# Task details:
Among the entries below, find each line holding "params" and return it.

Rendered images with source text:

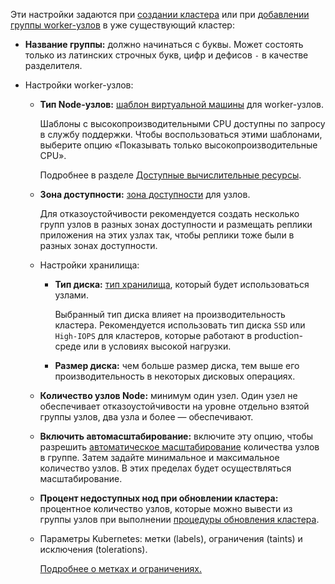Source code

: Эти настройки задаются при [создании кластера](../../create-cluster) или при [добавлении группы worker-узлов](../../manage-node-group#dobavit-gruppu-worker-uzlov) в уже существующий кластер:

- **Название группы:** должно начинаться с буквы. Может состоять только из латинских строчных букв, цифр и дефисов `-` в качестве разделителя.
- Настройки worker-узлов:

  - **Тип Node-узлов:** [шаблон виртуальной машины](../../../concepts/flavors#dostupnye-shablony-konfiguracii) для worker-узлов.

    Шаблоны с высокопроизводительными CPU доступны по запросу в службу поддержки. Чтобы воспользоваться этими шаблонами, выберите опцию «Показывать только высокопроизводительные CPU».

    Подробнее в разделе [Доступные вычислительные ресурсы](../../../concepts/flavors#shablony-konfiguracii).

  - **Зона доступности:** [зона доступности](../../../../../additionals/account/concepts/regions) для узлов.

    Для отказоустойчивости рекомендуется создать несколько групп узлов в разных зонах доступности и размещать реплики приложения на этих узлах так, чтобы реплики тоже были в разных зонах доступности.

  - Настройки хранилища:

    - **Тип диска:** [тип хранилища](../../../concepts/storage#podderzhivaemye-tipy-hranilishch-vk-cloud), который будет использоваться узлами.

      <warn>

      Выбранный тип диска влияет на производительность кластера. Рекомендуется использовать тип диска `SSD` или `High-IOPS` для кластеров, которые работают в production-среде или в условиях высокой нагрузки.

      </warn>

    - **Размер диска:** чем больше размер диска, тем выше его производительность в некоторых дисковых операциях.

  - **Количество узлов Node:** минимум один узел. Один узел не обеспечивает отказоустойчивости на уровне отдельно взятой группы узлов, два узла и более — обеспечивают.

  - **Включить автомасштабирование:** включите эту опцию, чтобы разрешить [автоматическое масштабирование](../../../concepts/architecture/#vozmozhnosti-masshtabirovaniya-klastera) количества узлов в группе. Затем задайте минимальное и максимальное количество узлов. В этих пределах будет осуществляться масштабирование.

  - **Процент недоступных нод при обновлении кластера:** процентное количество узлов, которые можно вывести из группы узлов при выполнении [процедуры обновления кластера](../../update/).

  - Параметры Kubernetes: метки (labels), ограничения (taints) и исключения (tolerations).

    [Подробнее о метках и ограничениях.](../../../k8s-reference/labels-and-taints/)
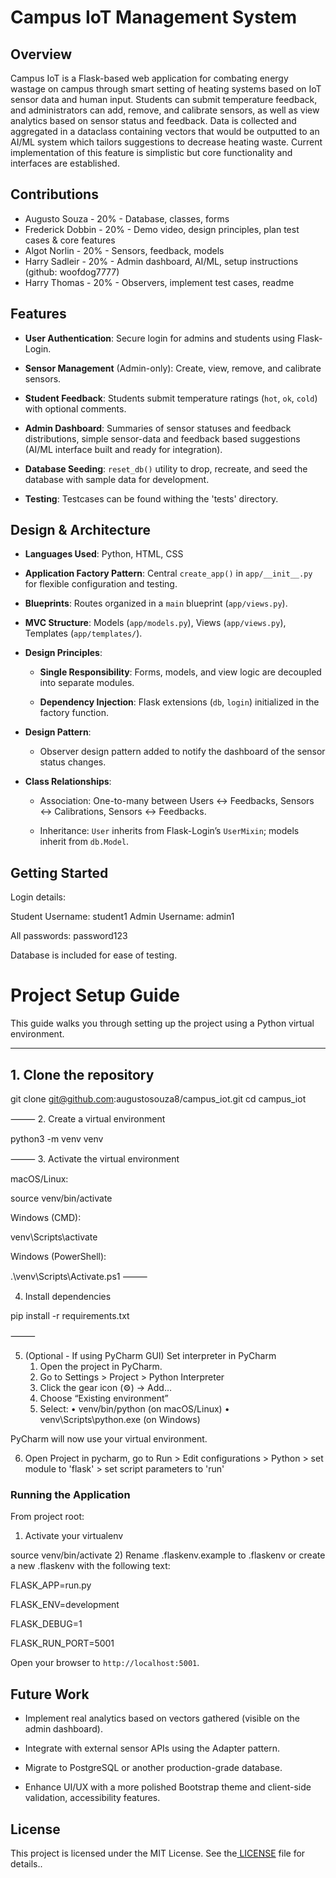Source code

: # **Campus IoT Management System**

## **Overview**

Campus IoT is a Flask-based web application for combating energy wastage on campus through smart setting of heating systems based on  IoT sensor data and human input. Students can submit temperature feedback, and administrators can add, remove, and calibrate sensors, as well as view analytics based on sensor status and feedback. Data is collected and aggregated in a dataclass containing vectors that would be outputted to an AI/ML system which tailors suggestions to decrease heating waste. Current implementation of this feature is simplistic but core functionality and interfaces are established.

## **Contributions**
- Augusto Souza - 20% - Database, classes, forms
- Frederick Dobbin - 20% - Demo video, design principles, plan test cases & core features
- Algot Norlin - 20% - Sensors, feedback, models
- Harry Sadleir - 20% - Admin dashboard, AI/ML, setup instructions (github: woofdog7777)
- Harry Thomas - 20% - Observers, implement test cases, readme


## **Features**

- **User Authentication**: Secure login for admins and students using Flask-Login.

- **Sensor Management** (Admin-only): Create, view, remove, and calibrate sensors.

- **Student Feedback**: Students submit temperature ratings (`hot`, `ok`, `cold`) with optional comments.

- **Admin Dashboard**: Summaries of sensor statuses and feedback distributions, simple sensor-data and feedback based suggestions (AI/ML interface built and ready for integration).

- **Database Seeding**: `reset_db()` utility to drop, recreate, and seed the database with sample data for development.

- **Testing**: Testcases can be found withing the 'tests' directory.

## **Design & Architecture**
- **Languages Used**: Python, HTML, CSS

- **Application Factory Pattern**: Central `create_app()` in `app/__init__.py` for flexible configuration and testing.

- **Blueprints**: Routes organized in a `main` blueprint (`app/views.py`).

- **MVC Structure**: Models (`app/models.py`), Views (`app/views.py`), Templates (`app/templates/`).

- **Design Principles**:

  - **Single Responsibility**: Forms, models, and view logic are decoupled into separate modules.

  - **Dependency Injection**: Flask extensions (`db`, `login`) initialized in the factory function.

- **Design Pattern**:

  - Observer design pattern added to notify the dashboard of the sensor status changes.

- **Class Relationships**:

  - Association: One-to-many between Users ↔ Feedbacks, Sensors ↔ Calibrations, Sensors ↔ Feedbacks.

  - Inheritance: `User` inherits from Flask-Login’s `UserMixin`; models inherit from `db.Model`.


## **Getting Started**

Login details:

Student Username: student1
Admin Username: admin1

All passwords: password123

Database is included for ease of testing.

# Project Setup Guide

This guide walks you through setting up the project using a Python virtual environment.

---
## 1. Clone the repository


git clone git@github.com:augustosouza8/campus_iot.git
cd campus_iot

⸻
2. Create a virtual environment

python3 -m venv venv

⸻
3. Activate the virtual environment

macOS/Linux:

source venv/bin/activate

Windows (CMD):

venv\Scripts\activate

Windows (PowerShell):

.\venv\Scripts\Activate.ps1
⸻

4. Install dependencies

pip install -r requirements.txt



⸻

5. (Optional - If using PyCharm GUI) Set interpreter in PyCharm
	1.	Open the project in PyCharm.
	2.	Go to Settings > Project > Python Interpreter
	3.	Click the gear icon (⚙️) → Add…
	4.	Choose “Existing environment”
	5.	Select:
	•	venv/bin/python (on macOS/Linux)
	•	venv\Scripts\python.exe (on Windows)

PyCharm will now use your virtual environment.

6. Open Project in pycharm, go to Run > Edit configurations > Python > set module to 'flask' > set script parameters to 'run'


### **Running the Application**

From project root:
1) Activate your virtualenv

source venv/bin/activate
2) Rename .flaskenv.example to .flaskenv or create a new .flaskenv with the following text:

FLASK_APP=run.py

FLASK_ENV=development

FLASK_DEBUG=1

FLASK_RUN_PORT=5001

Open your browser to `http://localhost:5001`.





## **Future Work**

- Implement real analytics based on vectors gathered (visible on the admin dashboard).

- Integrate with external sensor APIs using the Adapter pattern.

- Migrate to PostgreSQL or another production-grade database.

- Enhance UI/UX with a more polished Bootstrap theme and client-side validation, accessibility features.


## **License**

This project is licensed under the MIT License. See the[ LICENSE](https://chatgpt.com/c/LICENSE) file for details..
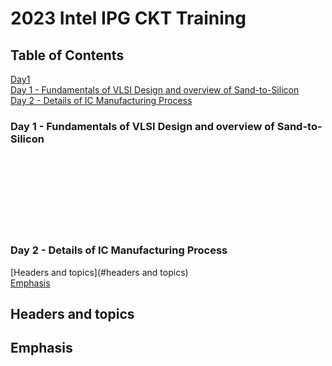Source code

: # 2023 Intel IPG CKT Training

## Table of Contents
[Day1](#day1)
<br>
<a href="#day">Day 1 - Fundamentals of VLSI Design and overview of Sand-to-Silicon</a>
<br>
<a href="#day">Day 2 - Details of IC Manufacturing Process</a>

### Day 1 - Fundamentals of VLSI Design and overview of Sand-to-Silicon
<br>
<br>
<br>
<br>
<br>
<br>
<br>


### Day 2 - Details of IC Manufacturing Process





[Headers and topics](#headers and topics)  
[Emphasis](#emphasis)  
  

## Headers and topics

## Emphasis
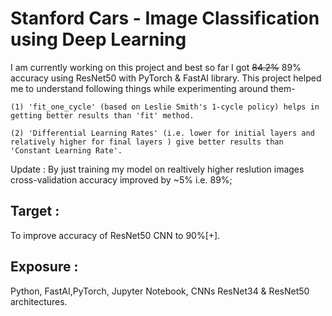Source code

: # Stanford Cars - Image Classification using Deep Learning

I am currently working on this project and best so far I got ~~84.2%~~ 89% accuracy using ResNet50 with PyTorch & FastAI library. This project helped me to understand following things while experimenting around them-

 `(1) 'fit_one_cycle' (based on Leslie Smith's 1-cycle policy) helps in getting better results than 'fit' method.`
 
 `(2) 'Differential Learning Rates' (i.e. lower for initial layers and relatively higher for final layers ) give better results than 'Constant Learning Rate'.`

Update :  By just training my model on realtively higher reslution images cross-validation accuracy improved by ~5% i.e. 89%;

## Target :
To improve accuracy of ResNet50 CNN to 90%[+].

## Exposure :
Python, FastAI,PyTorch, Jupyter Notebook, CNNs ResNet34 & ResNet50 architectures. 
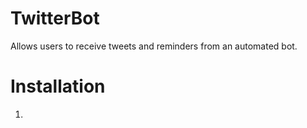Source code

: # TwitterBot
Allows users to receive tweets and reminders from an automated bot.

# Installation
1. 
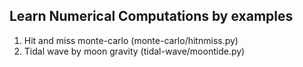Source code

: ## Learn Numerical Computations by examples

1. Hit and miss monte-carlo (monte-carlo/hitnmiss.py)
2. Tidal wave by moon gravity (tidal-wave/moontide.py)
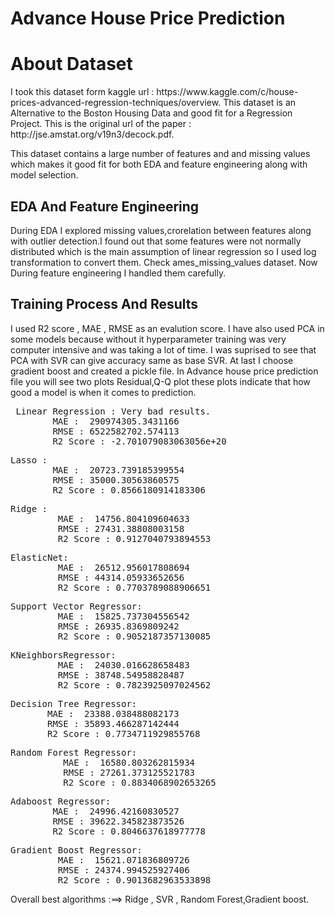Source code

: # Advance House Price Prediction
<h1>About Dataset </h2>
<p>I took this dataset form kaggle url : https://www.kaggle.com/c/house-prices-advanced-regression-techniques/overview. This dataset is an Alternative to the Boston Housing Data and good fit for a Regression Project. This is the original url of the paper : http://jse.amstat.org/v19n3/decock.pdf.</p>
<p>This dataset contains a large number of features and and missing values which makes it good fit for both EDA and feature engineering along with model selection.</p>
  
  ## EDA And Feature Engineering
  <p>During EDA I explored missing values,crorelation between features along with outlier detection.I found out that some features were not normally distributed which is the main assumption of linear regression so I used log transformation to convert them. Check ames_missing_values dataset. Now During feature engineering I handled them carefully.</p>
  
  ## Training Process And Results 
  <p> I used R2 score , MAE , RMSE as an evalution score. I have also used PCA in some models because without it hyperparameter training was very computer intensive and was taking a lot of time. I was suprised to see that PCA with SVR can give accuracy same as base SVR. At last I choose gradient boost and created a pickle file. In Advance house price prediction file you will see two plots Residual,Q-Q plot these plots indicate that how good a model is when it comes to prediction.</p>
  <pre> Linear Regression : Very bad results.
        MAE :  290974305.3431166
        RMSE : 6522582702.574113
        R2 Score : -2.701079083063056e+20</pre>
        
  <pre>Lasso : 
        MAE :  20723.739185399554
        RMSE : 35000.30563860575
        R2 Score : 0.8566180914183306 </pre>
    
  <pre>Ridge : 
         MAE :  14756.804109604633
         RMSE : 27431.38808003158
         R2 Score : 0.9127040793894553</pre>
         
   <pre>ElasticNet:
         MAE :  26512.956017808694
         RMSE : 44314.05933652656
         R2 Score : 0.7703789088906651</pre>
         
   <pre>Support Vector Regressor:
         MAE :  15825.737304556542
         RMSE : 26935.8369809242
         R2 Score : 0.9052187357130085</pre>
   
   <pre>KNeighborsRegressor:
         MAE :  24030.016628658483
         RMSE : 38748.54958828487
         R2 Score : 0.7823925097024562</pre>
   
   <pre>Decision Tree Regressor:
       MAE :  23388.038488082173
       RMSE : 35893.466287142444
       R2 Score : 0.7734711929855768</pre>
       
   <pre>Random Forest Regressor:
          MAE :  16580.803262815934
          RMSE : 27261.373125521783
          R2 Score : 0.8834068902653265 </pre>
          
   <pre>Adaboost Regressor:
        MAE :  24996.42160830527
        RMSE : 39622.345823873526
        R2 Score : 0.8046637618977778 </pre>
        
   <pre>Gradient Boost Regressor:
         MAE :  15621.071836809726
         RMSE : 24374.994525927406
         R2 Score : 0.9013682963533898</pre>
         
  <p> Overall best algorithms :==> Ridge , SVR , Random Forest,Gradient boost.</p>
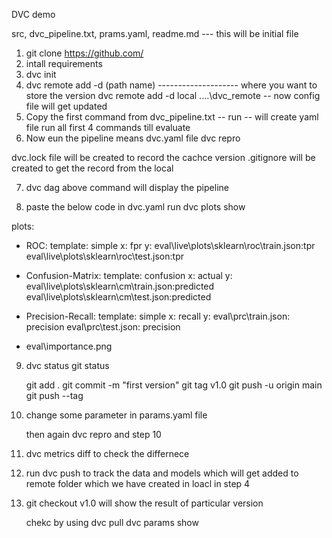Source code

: DVC demo

src, dvc_pipeline.txt, prams.yaml, readme.md   --- this will be initial file

1. git clone https://github.com/
2. intall requirements 
3. dvc init
4. dvc remote add -d (path name) -------------------- where you want to store the version
   dvc remote add -d local ..\..\dvc_remote 
    -- now config file will get updated
5. Copy the first command from dvc_pipeline.txt -- run -- will create yaml file
    run all first 4 commands till evaluate
6. Now eun the pipeline means dvc.yaml file
    dvc repro

dvc.lock file will be created to record the cachce version
.gitignore will be created to get the record from the local

7. dvc dag 
    above command will display the pipeline 

8. paste the below code in dvc.yaml
    run dvc plots show

plots:
- ROC:
    template: simple
    x: fpr
    y: 
        eval\live\plots\sklearn\roc\train.json:tpr
        eval\live\plots\sklearn\roc\test.json:tpr
- Confusion-Matrix:
    template: confusion
    x: actual
    y:
        eval\live\plots\sklearn\cm\train.json:predicted
        eval\live\plots\sklearn\cm\test.json:predicted
- Precision-Recall:
    template: simple
    x: recall
    y:
        eval\prc\train.json: precision
        eval\prc\test.json: precision

- eval\importance.png


9. dvc status
    git status

    git add .
    git commit -m "first version"
    git tag v1.0
    git push -u origin main
    git push --tag

10. change some parameter in params.yaml file

    then again dvc repro and step 10

11. dvc metrics diff
    to check the differnece

12. run  dvc push
    to track the data and models which will get added to  remote folder which we have created in loacl in step 4



13. git checkout v1.0 
    will show the result of particular version

    chekc by using
    dvc pull
    dvc params show
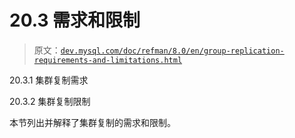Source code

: # 20.3 需求和限制

> 原文：[`dev.mysql.com/doc/refman/8.0/en/group-replication-requirements-and-limitations.html`](https://dev.mysql.com/doc/refman/8.0/en/group-replication-requirements-and-limitations.html)

20.3.1 集群复制需求

20.3.2 集群复制限制

本节列出并解释了集群复制的需求和限制。
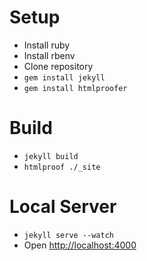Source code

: Setup
==================

- Install ruby
- Install rbenv
- Clone repository
- `gem install jekyll`
- `gem install htmlproofer`

Build
==================

- `jekyll build`
- `htmlproof ./_site`

Local Server
==================

- `jekyll serve --watch`
- Open [http://localhost:4000](http://localhost:4000)


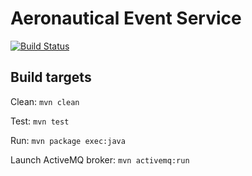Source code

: Aeronautical Event Service
==========================

[![Build Status](https://travis-ci.org/GDP10/AES.svg?branch=master)](https://travis-ci.org/GDP10/AES)

Build targets
-------------

Clean: `mvn clean`

Test: `mvn test`

Run: `mvn package exec:java`

Launch ActiveMQ broker: `mvn activemq:run`
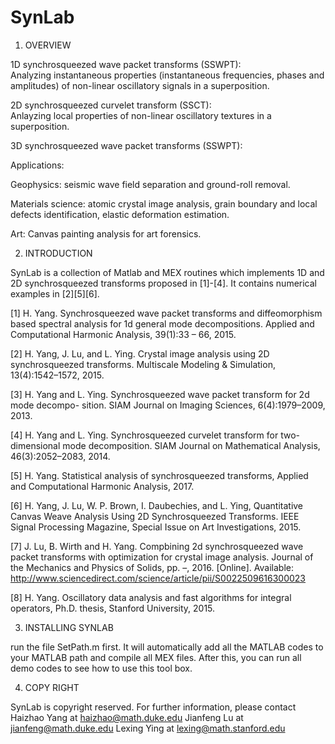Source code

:# SynLab
 
1. OVERVIEW

1D synchrosqueezed wave packet transforms (SSWPT):    
Analyzing instantaneous properties (instantaneous frequencies, phases and amplitudes) of non-linear oscillatory signals in a superposition. 

2D synchrosqueezed curvelet transform (SSCT):     
Anlayzing local properties of non-linear oscillatory textures in a superposition. 

3D synchrosqueezed wave packet transforms (SSWPT):  

Applications:    

Geophysics:  seismic wave field separation and ground-roll removal.    

Materials science:  atomic crystal image analysis, grain boundary and local defects identification, elastic deformation estimation.    

Art:  Canvas painting analysis for art forensics.

2. INTRODUCTION

SynLab is a collection of Matlab and MEX routines which implements 1D and 2D synchrosqueezed transforms proposed in [1]-[4]. It contains numerical examples in [2][5][6].

[1] H. Yang. Synchrosqueezed wave packet transforms and diffeomorphism based spectral analysis for 1d general mode decompositions. Applied and Computational Harmonic Analysis, 39(1):33 – 66, 2015.

[2] H. Yang, J. Lu, and L. Ying. Crystal image analysis using 2D synchrosqueezed transforms. Multiscale Modeling & Simulation, 13(4):1542–1572, 2015.

[3] H. Yang and L. Ying. Synchrosqueezed wave packet transform for 2d mode decompo- sition. SIAM Journal on Imaging Sciences, 6(4):1979–2009, 2013.

[4] H. Yang and L. Ying. Synchrosqueezed curvelet transform for two-dimensional mode decomposition. SIAM Journal on Mathematical Analysis, 46(3):2052–2083, 2014.

[5] H. Yang.  Statistical analysis of synchrosqueezed transforms, Applied and Computational Harmonic Analysis, 2017. 

[6] H. Yang, J. Lu, W. P. Brown, I. Daubechies, and L. Ying, Quantitative Canvas Weave Analysis Using 2D Synchrosqueezed Transforms. IEEE Signal Processing Magazine, Special Issue on Art Investigations, 2015. 

[7] J. Lu, B. Wirth and H. Yang. Compbining 2d synchrosqueezed wave packet transforms with optimization for crystal image analysis. Journal of the Mechanics and Physics of Solids, pp. –, 2016. [Online]. Available: http://www.sciencedirect.com/science/article/pii/S0022509616300023

[8] H. Yang. Oscillatory data analysis and fast algorithms for integral operators, Ph.D. thesis, Stanford University, 2015.

3. INSTALLING SYNLAB

run the file SetPath.m first. It will automatically add all the MATLAB codes to your MATLAB path and compile all MEX files. After this, you can run all demo codes to see how to use this tool box.

4. COPY RIGHT

SynLab is copyright reserved. For further information, please contact 
Haizhao Yang at haizhao@math.duke.edu
Jianfeng Lu at jianfeng@math.duke.edu
Lexing Ying at lexing@math.stanford.edu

# Task output:
10. change some parameter in params.yaml file
    dvc params show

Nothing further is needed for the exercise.